Over the weekend Beano decided to have a long nap whilst strapped to me (WOW!!!!) so Mummy went on to Second Life to have an adventure without leaving home... and also to look at the types of interactions in these 'installations'. If we think about the references that each of these worlds draw upon, I realised that the places I visited could be divided into 6 different categories....

1. Depicts an abstract world
Betty Tureaud's Rooms

2. Replicates real world and has specific references
Paris for Ara

3. Replicates real world but has no specific reference
Breath of Nature (Serena Falls)

4. Depicts a fictional world and with specific references to fictional works

5. Depicts a fictional world with some realistic elements set in the past
Puddlechurch Rye

6. Depicts a fictional world with some realistic elements set in the future
Planet Vanargand Outpost Fenrir & Solveig Village

[Admittedly, I have been writing a lot of LESSON OBJECTIVES lately and this might be seeping into the above...]

The categories are not black and white, they blur into one another. Perhaps there are unknown references behind them all that I am not aware of. To what extent are these novel creations, or are they actually faithful copies of weirdly specific things in some specific world of the creators? I... really don't know. Will some of these mysterious anonymous SL creators ever reveal a bit more about their own design process...? Is it recorded somewhere in the world via the odd blogger webpage or flickr group, posted online under pseudonyms that I can find?

1. Depicts an abstract world
Betty Tureaud's Rooms

This is like looking into a early 2000s book on Creative Coding, or Intro to Processing, or looking at a folder of three.js's webgl experiments. Experiments and snippets, I say, because these abstract rooms are more like raw snippets than actual stories or narratives or worlds to explore.

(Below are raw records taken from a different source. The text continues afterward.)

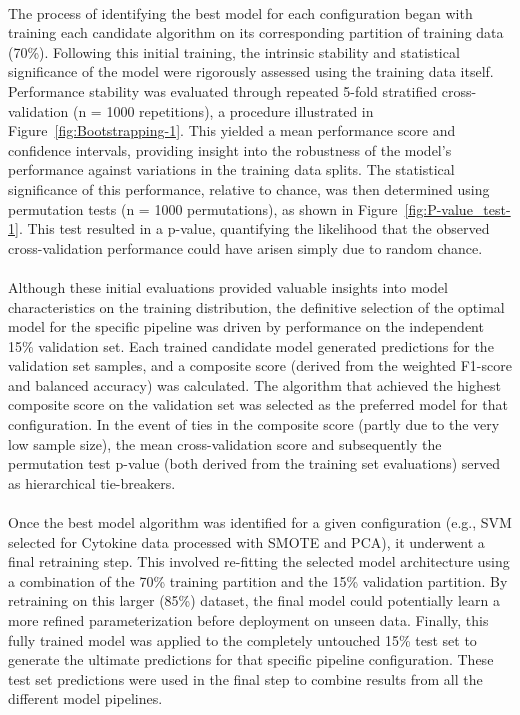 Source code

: \documentclass[12pt,a4paper]{report}
\begin{document}
\\
\noindent
The process of identifying the best model for each configuration began with training each candidate algorithm on its corresponding partition of training data (70\%). Following this initial training, the intrinsic stability and statistical significance of the model were rigorously assessed using the training data itself. Performance stability was evaluated through repeated 5-fold stratified cross-validation (n = 1000 repetitions), a procedure illustrated in Figure~\ref{fig:Bootstrapping-1}. This yielded a mean performance score and confidence intervals, providing insight into the robustness of the model's performance against variations in the training data splits. The statistical significance of this performance, relative to chance, was then determined using permutation tests (n = 1000 permutations), as shown in Figure~\ref{fig:P-value_test-1}. This test resulted in a p-value, quantifying the likelihood that the observed cross-validation performance could have arisen simply due to random chance.\\
\\
Although these initial evaluations provided valuable insights into model characteristics on the training distribution, the definitive selection of the optimal model for the specific pipeline was driven by performance on the independent 15\% validation set. Each trained candidate model generated predictions for the validation set samples, and a composite score (derived from the weighted F1-score and balanced accuracy) was calculated. The algorithm that achieved the highest composite score on the validation set was selected as the preferred model for that configuration. In the event of ties in the composite score (partly due to the very low sample size), the mean cross-validation score and subsequently the permutation test p-value (both derived from the training set evaluations) served as hierarchical tie-breakers.\\
\\
Once the best model algorithm was identified for a given configuration (e.g., SVM selected for Cytokine data processed with SMOTE and PCA), it underwent a final retraining step. This involved re-fitting the selected model architecture using a combination of the 70\% training partition and the 15\% validation partition. By retraining on this larger (85\%) dataset, the final model could potentially learn a more refined parameterization before deployment on unseen data. Finally, this fully trained model was applied to the completely untouched 15\% test set to generate the ultimate predictions for that specific pipeline configuration. These test set predictions were used in the final step to combine results from all the different model pipelines.\\
\end{document}
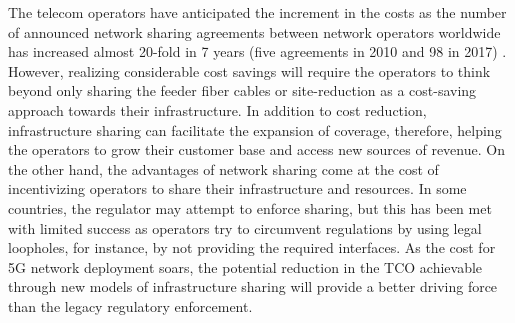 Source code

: 
The telecom operators have anticipated the increment in the costs as the number of announced network sharing agreements between network operators worldwide has increased almost 20-fold in 7 years (five agreements in 2010 and 98 in 2017) \cite{mckinsey}. However, realizing considerable cost savings will require the operators to think beyond only sharing the feeder fiber cables or site-reduction \cite{5185100} as a cost-saving approach towards their infrastructure. In addition to cost reduction, infrastructure sharing can facilitate the expansion of coverage, therefore, helping the operators to grow their customer base and access new sources of revenue.
On the other hand, the advantages of network sharing come at the cost of incentivizing operators to share their infrastructure and resources. In some countries, the regulator may attempt to enforce sharing, but this has been met with limited success as operators try to circumvent regulations by using legal loopholes, for instance, by not providing the required interfaces. As the cost for \ac{5G} network deployment soars, the potential reduction in the \ac{TCO} achievable through new models of infrastructure sharing will provide a better driving force than the legacy regulatory enforcement.

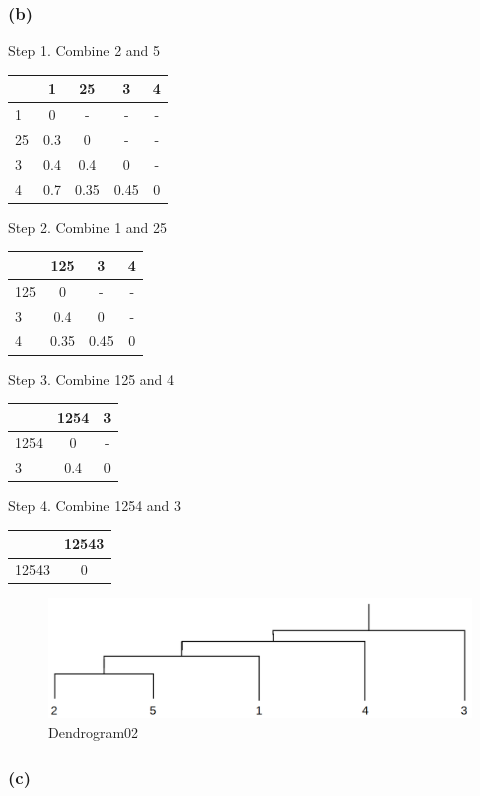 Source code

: \documentclass[11pt]{article}
\begin{document}
    \hypertarget{b}{%
\subsubsection{(b)}\label{b}}

Step 1. Combine 2 and 5

\begin{longtable}[]{@{}lcccc@{}}
\toprule
& 1 & 25 & 3 & 4\tabularnewline
\midrule
\endhead
1 & 0 & - & - & -\tabularnewline
25 & 0.3 & 0 & - & -\tabularnewline
3 & 0.4 & 0.4 & 0 & -\tabularnewline
4 & 0.7 & 0.35 & 0.45 & 0\tabularnewline
\bottomrule
\end{longtable}

Step 2. Combine 1 and 25

\begin{longtable}[]{@{}lccc@{}}
\toprule
& 125 & 3 & 4\tabularnewline
\midrule
\endhead
125 & 0 & - & -\tabularnewline
3 & 0.4 & 0 & -\tabularnewline
4 & 0.35 & 0.45 & 0\tabularnewline
\bottomrule
\end{longtable}

Step 3. Combine 125 and 4

\begin{longtable}[]{@{}lcc@{}}
\toprule
& 1254 & 3\tabularnewline
\midrule
\endhead
1254 & 0 & -\tabularnewline
3 & 0.4 & 0\tabularnewline
\bottomrule
\end{longtable}

Step 4. Combine 1254 and 3

\begin{longtable}[]{@{}lc@{}}
\toprule
& 12543\tabularnewline
\midrule
\endhead
12543 & 0\tabularnewline
\bottomrule
\end{longtable}

\begin{figure}
\centering
\includegraphics{./dendrogram02.png}
\caption{Dendrogram02}
\end{figure}

    \hypertarget{c}{%
\subsubsection{(c)}\label{c}}
\end{document}
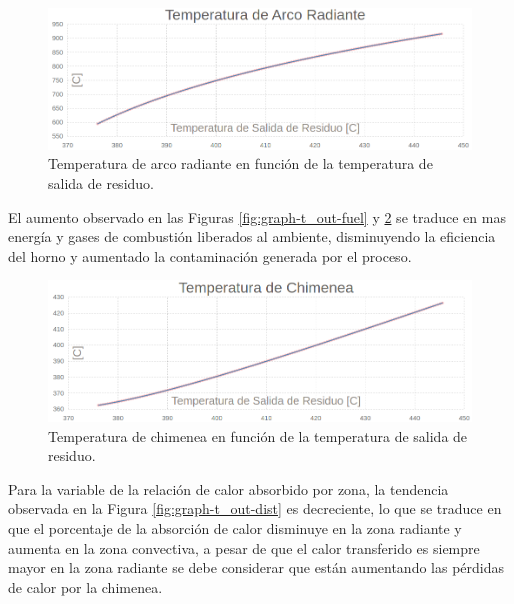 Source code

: \begin{figure}[H]\begin{center}
\includegraphics[scale=0.46]{images/graph-t_out-arc}
\caption[Temperatura de arco radiante en función de Temperatura de salida de residuo]{Temperatura de arco radiante en función de la temperatura de salida de residuo.}
\label{fig:graph-t_out-arc}\end{center}\end{figure}
\par El aumento observado en las Figuras \ref{fig:graph-t_out-fuel} y \ref{fig:graph-t_out-chim} se traduce en mas energía y gases de combustión liberados al ambiente, disminuyendo la eficiencia del horno y aumentado la contaminación generada por el proceso.
\begin{figure}[H]\begin{center}
\includegraphics[scale=0.46]{images/graph-t_out-chim}
\caption[Temperatura de chimenea en función de Temperatura de salida de residuo]{Temperatura de chimenea en función de la temperatura de salida de residuo.}
\label{fig:graph-t_out-chim}\end{center}\end{figure}
\par Para la variable de la relación de calor absorbido por zona, la tendencia observada en la Figura \ref{fig:graph-t_out-dist} es decreciente, lo que se traduce en que el porcentaje de la absorción de calor disminuye en la zona radiante y aumenta en la zona convectiva, a pesar de que el calor transferido es siempre mayor en la zona radiante se debe considerar que están aumentando las pérdidas de calor por la chimenea.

The iridescent rooms look empty but when you walk into the middle of the rooms (probably triggered by your avatar walking onto the slightly raised surface), this triggers different interactive animations. This reminds me of the SL in the days of yore, when interaction and realism were even more limited, so all you could write a LSL script to rezz up were a bunch of basic geometric forms that were randomly coloured whenever you entered a space, and for interaction you could move these about randomly (although to what end, this would be unclear). In fact, this is EXACTLY what happens in some of the rooms.

Whilst I love these rooms because they definitely look nothing like real life (and it seem to me that Betty Tureaud’s works over the years have been focused on creating abstract worlds that don’t exist in real life, peppered with statues of human forms), I still think that the interactions for these have come a bit as an afterthought, or isn’t as naturalistic or intuitive as it could be (based on current available technology in SL). Its just like how we don't use marquee or iframe or mouseover or flash anymore and javascript mouseovers and css transforms don't really impress anyone anymore. (It doesn't mean that I don't enjoy walking through the rooms though!)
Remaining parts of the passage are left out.